- Opening Delimiter -

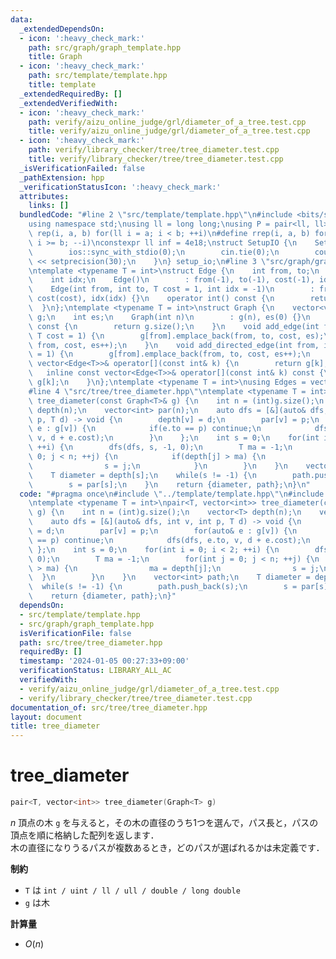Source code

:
 ```yaml
---
data:
  _extendedDependsOn:
  - icon: ':heavy_check_mark:'
    path: src/graph/graph_template.hpp
    title: Graph
  - icon: ':heavy_check_mark:'
    path: src/template/template.hpp
    title: template
  _extendedRequiredBy: []
  _extendedVerifiedWith:
  - icon: ':heavy_check_mark:'
    path: verify/aizu_online_judge/grl/diameter_of_a_tree.test.cpp
    title: verify/aizu_online_judge/grl/diameter_of_a_tree.test.cpp
  - icon: ':heavy_check_mark:'
    path: verify/library_checker/tree/tree_diameter.test.cpp
    title: verify/library_checker/tree/tree_diameter.test.cpp
  _isVerificationFailed: false
  _pathExtension: hpp
  _verificationStatusIcon: ':heavy_check_mark:'
  attributes:
    links: []
  bundledCode: "#line 2 \"src/template/template.hpp\"\n#include <bits/stdc++.h>\n\
    using namespace std;\nusing ll = long long;\nusing P = pair<ll, ll>;\n#define\
    \ rep(i, a, b) for(ll i = a; i < b; ++i)\n#define rrep(i, a, b) for(ll i = a;\
    \ i >= b; --i)\nconstexpr ll inf = 4e18;\nstruct SetupIO {\n    SetupIO() {\n\
    \        ios::sync_with_stdio(0);\n        cin.tie(0);\n        cout << fixed\
    \ << setprecision(30);\n    }\n} setup_io;\n#line 3 \"src/graph/graph_template.hpp\"\
    \ntemplate <typename T = int>\nstruct Edge {\n    int from, to;\n    T cost;\n\
    \    int idx;\n    Edge()\n        : from(-1), to(-1), cost(-1), idx(-1) {}\n\
    \    Edge(int from, int to, T cost = 1, int idx = -1)\n        : from(from), to(to),\
    \ cost(cost), idx(idx) {}\n    operator int() const {\n        return to;\n  \
    \  }\n};\ntemplate <typename T = int>\nstruct Graph {\n    vector<vector<Edge<T>>>\
    \ g;\n    int es;\n    Graph(int n)\n        : g(n), es(0) {}\n    size_t size()\
    \ const {\n        return g.size();\n    }\n    void add_edge(int from, int to,\
    \ T cost = 1) {\n        g[from].emplace_back(from, to, cost, es);\n        g[to].emplace_back(to,\
    \ from, cost, es++);\n    }\n    void add_directed_edge(int from, int to, T cost\
    \ = 1) {\n        g[from].emplace_back(from, to, cost, es++);\n    }\n    inline\
    \ vector<Edge<T>>& operator[](const int& k) {\n        return g[k];\n    }\n \
    \   inline const vector<Edge<T>>& operator[](const int& k) const {\n        return\
    \ g[k];\n    }\n};\ntemplate <typename T = int>\nusing Edges = vector<Edge<T>>;\n\
    #line 4 \"src/tree/tree_diameter.hpp\"\ntemplate <typename T = int>\npair<T, vector<int>>\
    \ tree_diameter(const Graph<T>& g) {\n    int n = (int)g.size();\n    vector<T>\
    \ depth(n);\n    vector<int> par(n);\n    auto dfs = [&](auto& dfs, int v, int\
    \ p, T d) -> void {\n        depth[v] = d;\n        par[v] = p;\n        for(auto&\
    \ e : g[v]) {\n            if(e.to == p) continue;\n            dfs(dfs, e.to,\
    \ v, d + e.cost);\n        }\n    };\n    int s = 0;\n    for(int i = 0; i < 2;\
    \ ++i) {\n        dfs(dfs, s, -1, 0);\n        T ma = -1;\n        for(int j =\
    \ 0; j < n; ++j) {\n            if(depth[j] > ma) {\n                ma = depth[j];\n\
    \                s = j;\n            }\n        }\n    }\n    vector<int> path;\n\
    \    T diameter = depth[s];\n    while(s != -1) {\n        path.push_back(s);\n\
    \        s = par[s];\n    }\n    return {diameter, path};\n}\n"
  code: "#pragma once\n#include \"../template/template.hpp\"\n#include \"../graph/graph_template.hpp\"\
    \ntemplate <typename T = int>\npair<T, vector<int>> tree_diameter(const Graph<T>&\
    \ g) {\n    int n = (int)g.size();\n    vector<T> depth(n);\n    vector<int> par(n);\n\
    \    auto dfs = [&](auto& dfs, int v, int p, T d) -> void {\n        depth[v]\
    \ = d;\n        par[v] = p;\n        for(auto& e : g[v]) {\n            if(e.to\
    \ == p) continue;\n            dfs(dfs, e.to, v, d + e.cost);\n        }\n   \
    \ };\n    int s = 0;\n    for(int i = 0; i < 2; ++i) {\n        dfs(dfs, s, -1,\
    \ 0);\n        T ma = -1;\n        for(int j = 0; j < n; ++j) {\n            if(depth[j]\
    \ > ma) {\n                ma = depth[j];\n                s = j;\n          \
    \  }\n        }\n    }\n    vector<int> path;\n    T diameter = depth[s];\n  \
    \  while(s != -1) {\n        path.push_back(s);\n        s = par[s];\n    }\n\
    \    return {diameter, path};\n}"
  dependsOn:
  - src/template/template.hpp
  - src/graph/graph_template.hpp
  isVerificationFile: false
  path: src/tree/tree_diameter.hpp
  requiredBy: []
  timestamp: '2024-01-05 00:27:33+09:00'
  verificationStatus: LIBRARY_ALL_AC
  verifiedWith:
  - verify/aizu_online_judge/grl/diameter_of_a_tree.test.cpp
  - verify/library_checker/tree/tree_diameter.test.cpp
documentation_of: src/tree/tree_diameter.hpp
layout: document
title: tree_diameter
---
```


# tree_diameter

```cpp
pair<T, vector<int>> tree_diameter(Graph<T> g)
```

$n$ 頂点の木 `g` を与えると，その木の直径のうち1つを選んで，パス長と，パスの頂点を順に格納した配列を返します．<br> 
木の直径になりうるパスが複数あるとき，どのパスが選ばれるかは未定義です．

**制約**

- `T` は `int / uint / ll / ull / double / long double`
- `g` は木

**計算量**

- $O(n)$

- Closing Delimiter -

Each line of the material that contains the string "auto" has to be copied out.

    \ depth(n);\n    vector<int> par(n);\n    auto dfs = [&](auto& dfs, int v, int\
    \ p, T d) -> void {\n        depth[v] = d;\n        par[v] = p;\n        for(auto&\
    \    auto dfs = [&](auto& dfs, int v, int p, T d) -> void {\n        depth[v]\
    \ = d;\n        par[v] = p;\n        for(auto& e : g[v]) {\n            if(e.to\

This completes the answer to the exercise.